■ AIM OF THE EXERCISE: Please filter the entries and return only the lines that include "item".

■ AVAILABLE DATA:
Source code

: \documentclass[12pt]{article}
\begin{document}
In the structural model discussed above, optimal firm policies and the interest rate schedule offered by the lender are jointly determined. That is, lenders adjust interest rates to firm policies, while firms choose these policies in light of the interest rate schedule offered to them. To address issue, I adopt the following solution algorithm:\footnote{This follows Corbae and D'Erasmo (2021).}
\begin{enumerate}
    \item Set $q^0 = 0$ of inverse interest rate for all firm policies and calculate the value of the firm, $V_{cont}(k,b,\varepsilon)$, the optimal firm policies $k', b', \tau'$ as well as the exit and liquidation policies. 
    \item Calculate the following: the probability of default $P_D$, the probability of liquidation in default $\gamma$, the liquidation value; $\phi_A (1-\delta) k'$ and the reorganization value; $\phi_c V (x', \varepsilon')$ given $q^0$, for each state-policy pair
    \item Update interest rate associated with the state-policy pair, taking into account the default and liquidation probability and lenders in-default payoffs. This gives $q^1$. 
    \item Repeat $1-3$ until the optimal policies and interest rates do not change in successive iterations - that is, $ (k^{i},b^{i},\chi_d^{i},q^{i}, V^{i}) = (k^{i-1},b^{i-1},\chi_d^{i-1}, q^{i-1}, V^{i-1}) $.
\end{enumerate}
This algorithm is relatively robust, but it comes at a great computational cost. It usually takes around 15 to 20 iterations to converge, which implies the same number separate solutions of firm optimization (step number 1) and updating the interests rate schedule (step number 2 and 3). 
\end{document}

■ WORKED SOLUTION:
    \item Set $q^0 = 0$ of inverse interest rate for all firm policies and calculate the value of the firm, $V_{cont}(k,b,\varepsilon)$, the optimal firm policies $k', b', \tau'$ as well as the exit and liquidation policies. 
    \item Calculate the following: the probability of default $P_D$, the probability of liquidation in default $\gamma$, the liquidation value; $\phi_A (1-\delta) k'$ and the reorganization value; $\phi_c V (x', \varepsilon')$ given $q^0$, for each state-policy pair
    \item Update interest rate associated with the state-policy pair, taking into account the default and liquidation probability and lenders in-default payoffs. This gives $q^1$. 
    \item Repeat $1-3$ until the optimal policies and interest rates do not change in successive iterations - that is, $ (k^{i},b^{i},\chi_d^{i},q^{i}, V^{i}) = (k^{i-1},b^{i-1},\chi_d^{i-1}, q^{i-1}, V^{i-1}) $.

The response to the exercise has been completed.